Posthaste Vs. Pearson Cross

by Dege Legg

Head of the Political Science Department at UL Lafayette and an accomplished musician, Pearson Cross recently signed on as a political columnist for The Independent, which got our own Dege Legg to wondering, “Who is this guy?”

Head of the Political Science Department at UL Lafayette and an accomplished musician, Pearson Cross recently signed on as a political columnist for The Independent, which got our own Dege Legg to wondering, “Who is this guy?”

History of Pearson Cross in five words, more or less.

Never had enough, or Better late than never....or, Hang around long enough and life will surprise you, or Who knew marriage and kids were so much fun?

Worst job ever?

I was the night guy at a half-way house for kids in state custody. No heavy lifting, just there to put out fires and keep it orderly. But, truth is, I hate having to be the disciplinarian, probably comes from when I was a kid: My mother didn’t let me get away with anything.
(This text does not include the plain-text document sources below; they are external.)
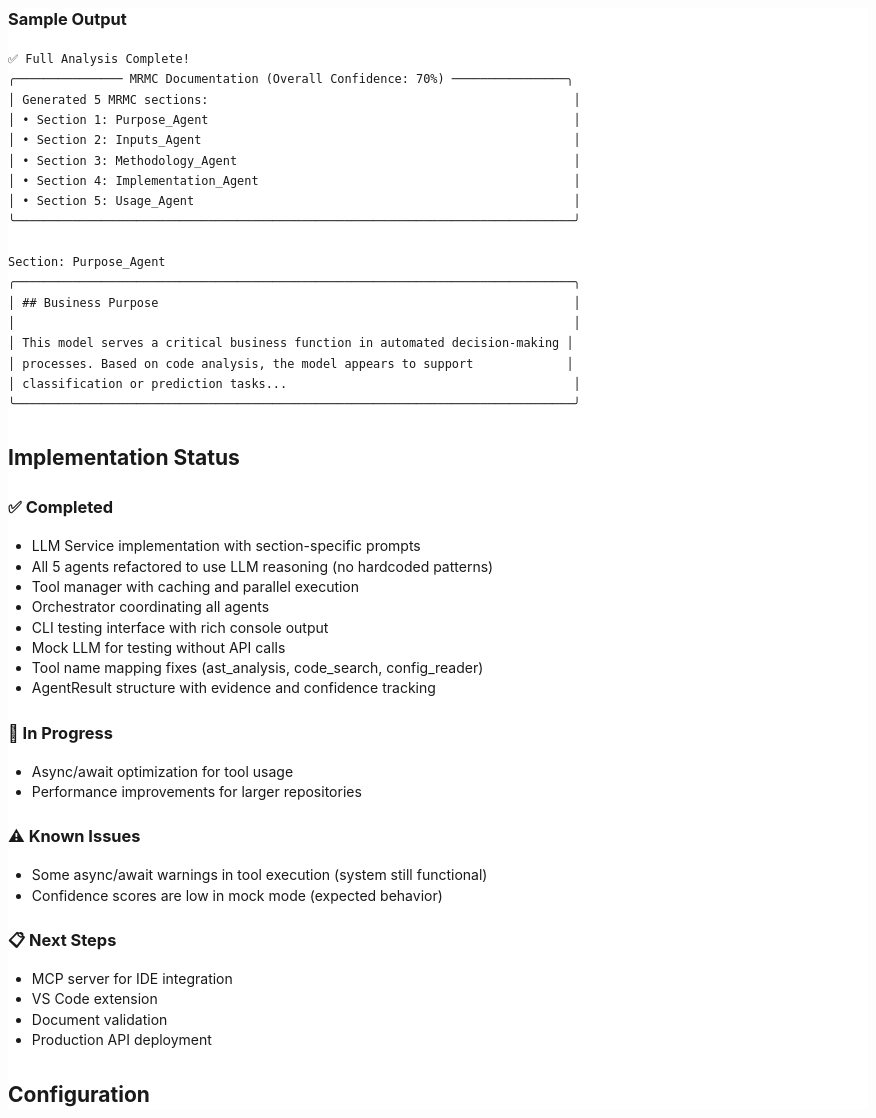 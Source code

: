 ### Sample Output
```
✅ Full Analysis Complete!
╭─────────────── MRMC Documentation (Overall Confidence: 70%) ────────────────╮
│ Generated 5 MRMC sections:                                                   │
│ • Section 1: Purpose_Agent                                                   │
│ • Section 2: Inputs_Agent                                                    │
│ • Section 3: Methodology_Agent                                               │
│ • Section 4: Implementation_Agent                                            │
│ • Section 5: Usage_Agent                                                     │
╰──────────────────────────────────────────────────────────────────────────────╯

Section: Purpose_Agent
╭──────────────────────────────────────────────────────────────────────────────╮
│ ## Business Purpose                                                          │
│                                                                              │
│ This model serves a critical business function in automated decision-making │
│ processes. Based on code analysis, the model appears to support             │
│ classification or prediction tasks...                                        │
╰──────────────────────────────────────────────────────────────────────────────╯
```

## Implementation Status

### ✅ Completed
- LLM Service implementation with section-specific prompts
- All 5 agents refactored to use LLM reasoning (no hardcoded patterns)
- Tool manager with caching and parallel execution
- Orchestrator coordinating all agents
- CLI testing interface with rich console output
- Mock LLM for testing without API calls
- Tool name mapping fixes (ast_analysis, code_search, config_reader)
- AgentResult structure with evidence and confidence tracking

### 🚧 In Progress  
- Async/await optimization for tool usage
- Performance improvements for larger repositories

### ⚠️ Known Issues
- Some async/await warnings in tool execution (system still functional)
- Confidence scores are low in mock mode (expected behavior)

### 📋 Next Steps
- MCP server for IDE integration
- VS Code extension
- Document validation
- Production API deployment

## Configuration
As a result, the kids in the house got away with pretty much anything when I was in charge. Unsurprisingly, this approach did not sit well with my superiors.

After earning your Ph.D., you applied for 50 jobs and received no responses, no interviews, no calls. Best advice for handling the brutality of rejection and/or total indifference to one’s life pursuits?

When I got that last rejection letter and it dawned on me that I wasn’t going to get anything, not anything, and that after 10 years in grad school my employment prospects were nil, I just decided, what the heck, I’ll go sit in my lawn chair and work on my tan. So I went outside and sat down, and, believe it or not, a guy I knew pulled up in the driveway and told me one of his colleagues at Framingham State had dropped dead in his office, and asked if I wanted his job. It was sociology, about which I knew not so much, but I said what the hell and took it. Been working ever since. So my advice? Relax, you never know what’s going to happen.

If you were to change careers, what type of work would you be interested in pursuing?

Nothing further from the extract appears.